You’ve likely heard the server drop some of the following foodie-friendly terms on one of your recent restaurant visits: farm-to-table, farm-to-fork, or locally sourced. They may also cite the close relationships that the restaurant’s owner has with the farmer 15 miles away or the chef’s aim to use seasonal ingredients from the garden on the roof. This food movement makes for delicious intimate dining at restaurants, but is it realistic to think that caterers and convention- center chefs can deliver a similar experience for groups of thousands of attendees? Sharmagne Taylor, CMP, president, On-Site Partners Inc., believes that the answer is yes.
In a recent PCMA webinar, “Farm 2 Table for Group Meals: Event Reality or Foodie Fantasy?” Taylor highlighted that today’s foodie climate gives event organizers plenty of opportunities to be more creative with their menus while adhering to tight budget restrictions. “I’m very encouraged that farm-to-table can really be an option for larger events,” Taylor said.

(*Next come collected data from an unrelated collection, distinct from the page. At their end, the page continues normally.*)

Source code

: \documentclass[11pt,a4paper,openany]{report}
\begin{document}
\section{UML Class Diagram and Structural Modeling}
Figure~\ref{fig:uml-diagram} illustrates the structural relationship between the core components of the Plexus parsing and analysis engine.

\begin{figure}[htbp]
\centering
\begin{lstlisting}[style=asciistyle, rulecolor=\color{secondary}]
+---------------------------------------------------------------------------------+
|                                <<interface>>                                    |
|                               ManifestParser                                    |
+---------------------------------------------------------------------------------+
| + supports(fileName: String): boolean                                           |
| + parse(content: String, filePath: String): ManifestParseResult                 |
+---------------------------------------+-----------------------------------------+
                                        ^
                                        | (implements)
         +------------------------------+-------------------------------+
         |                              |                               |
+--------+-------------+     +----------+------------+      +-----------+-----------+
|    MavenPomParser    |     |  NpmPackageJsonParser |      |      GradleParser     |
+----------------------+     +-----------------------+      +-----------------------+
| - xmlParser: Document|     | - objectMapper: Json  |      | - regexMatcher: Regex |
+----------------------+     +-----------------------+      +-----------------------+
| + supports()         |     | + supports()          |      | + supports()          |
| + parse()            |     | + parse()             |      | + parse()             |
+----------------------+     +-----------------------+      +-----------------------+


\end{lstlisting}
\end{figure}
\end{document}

However, embracing the farm-to-table movement requires rethinking the usual approach to what’s on the menu. Taylor highlighted two key steps in the recipe for success.

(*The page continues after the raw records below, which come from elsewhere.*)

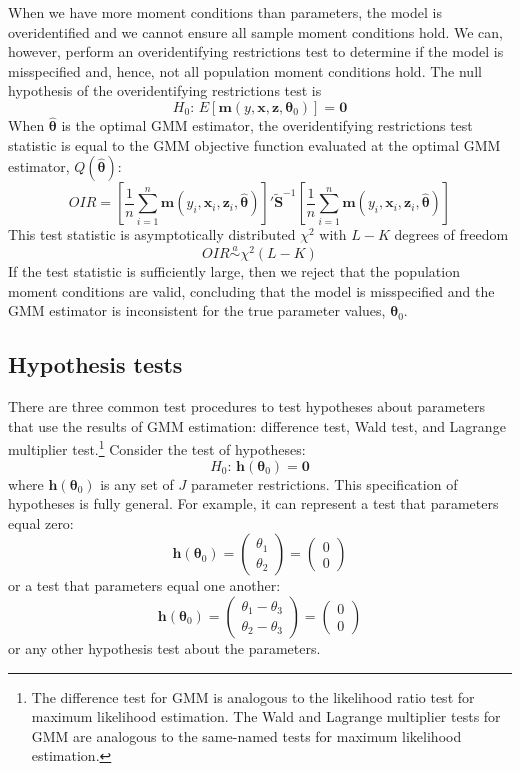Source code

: \documentclass[11pt,letterpaper]{article}
\begin{document}
When we have more moment conditions than parameters, the model is overidentified and we cannot ensure all sample moment conditions hold. We can, however, perform an overidentifying restrictions test to determine if the model is misspecified and, hence, not all population moment conditions hold. The null hypothesis of the overidentifying restrictions test is
$$H_0 \text{: } E[\bm{m}(y, \bm{x}, \bm{z}, \bm{\theta}_0)] = \bm{0}$$
When $\widehat{\bm{\theta}}$ is the optimal GMM estimator, the overidentifying restrictions test statistic is equal to the GMM objective function evaluated at the optimal GMM estimator, $Q(\widehat{\bm{\theta}})$:
$$OIR = \left[ \frac{1}{n} \sum_{i = 1}^n \bm{m}(y_i, \bm{x}_i, \bm{z}_i, \widehat{\bm{\theta}}) \right]' \widetilde{\bm{S}}^{-1} \left[ \frac{1}{n} \sum_{i = 1}^n \bm{m}(y_i, \bm{x}_i, \bm{z}_i, \widehat{\bm{\theta}}) \right]$$
This test statistic is asymptotically distributed $\chi^2$ with $L - K$ degrees of freedom
$$OIR \overset{a}{\sim} \chi^2(L - K)$$
If the test statistic is sufficiently large, then we reject that the population moment conditions are valid, concluding that the model is misspecified and the GMM estimator is inconsistent for the true parameter values, $\bm{\theta}_0$.

\subsection{Hypothesis tests}

There are three common test procedures to test hypotheses about parameters that use the results of GMM estimation: difference test, Wald test, and Lagrange multiplier test.\footnote{The difference test for GMM is analogous to the likelihood ratio test for maximum likelihood estimation. The Wald and Lagrange multiplier tests for GMM are analogous to the same-named tests for maximum likelihood estimation.} Consider the test of hypotheses:
$$H_0 \text{: } \bm{h}(\bm{\theta}_0) = \bm{0}$$
where $\bm{h}(\bm{\theta}_0)$ is any set of $J$ parameter restrictions. This specification of hypotheses is fully general. For example, it can represent a test that parameters equal zero:
$$\bm{h}(\bm{\theta}_0) = \begin{pmatrix}
  \theta_1 \\
  \theta_2
\end{pmatrix} = \begin{pmatrix}
  0 \\
  0
\end{pmatrix}$$
or a test that parameters equal one another:
$$\bm{h}(\bm{\theta}_0) = \begin{pmatrix}
  \theta_1 - \theta_3 \\
  \theta_2 - \theta_3
\end{pmatrix} = \begin{pmatrix}
  0 \\
  0
\end{pmatrix}$$
or any other hypothesis test about the parameters. \\
\end{document}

1) Ugly Produce Can Be a Beautiful Ingredient.
Fruits and vegetables are good for the body, but they don’t always look so good to the eyes. Event organizers want to show off a spread of perfect-looking peaches, apples, tomatoes, and more, but what about produce that tastes — but doesn’t look — great?
“One of the ways that we can be flexible and increase the opportunity to offer more options at a lower price is [to evaluate] how we deal with ugly produce,” Taylor said. “There is a massive supply of ugly produce that can be used to create affordable menu options.”
Event organizers will naturally have concerns about displaying bruised tomatoes or disfigured peppers. However, Taylor recommended some solutions for using that produce without compromising a high-quality plate appearance. For example, at breakfast, use pre-cut ugly produce in omelets. At lunchtime, the trick is similar: In salads, chefs can include pre-cut ugly produce for a nutritious dish without concerns about aesthetics.
2) Explore New Protein Picks.
Beef or chicken: It’s a fairly standard question that organizers consider when planning a menu. However, there are many equally delicious and more affordable options available.
“In the restaurant model, the chef agrees to buy the whole animal,” Taylor said. “He or she finds a way to use every piece of the animal. We should borrow from the restaurant model to use more of the lamb and more of the cow. It gives us the ability to use non-traditional cuts of meat in creative menus.”
If event organizers are worried about making an alternative cut of meat the main dish, Taylor recommended making them feel more familiar by asking the chef to create pasta toppings, soups, and casseroles with those less-used cuts.
While Taylor acknowledged that some attendees may not have sophisticated palates or be open to non-traditional cuts of meat like oxtail or beef tongue, she told viewers that the exploration occurring in the restaurant scene is carrying over to group meals. “Because many of us are foodies in our [dining out] experience,” Taylor said, “we are more open to trying new things.”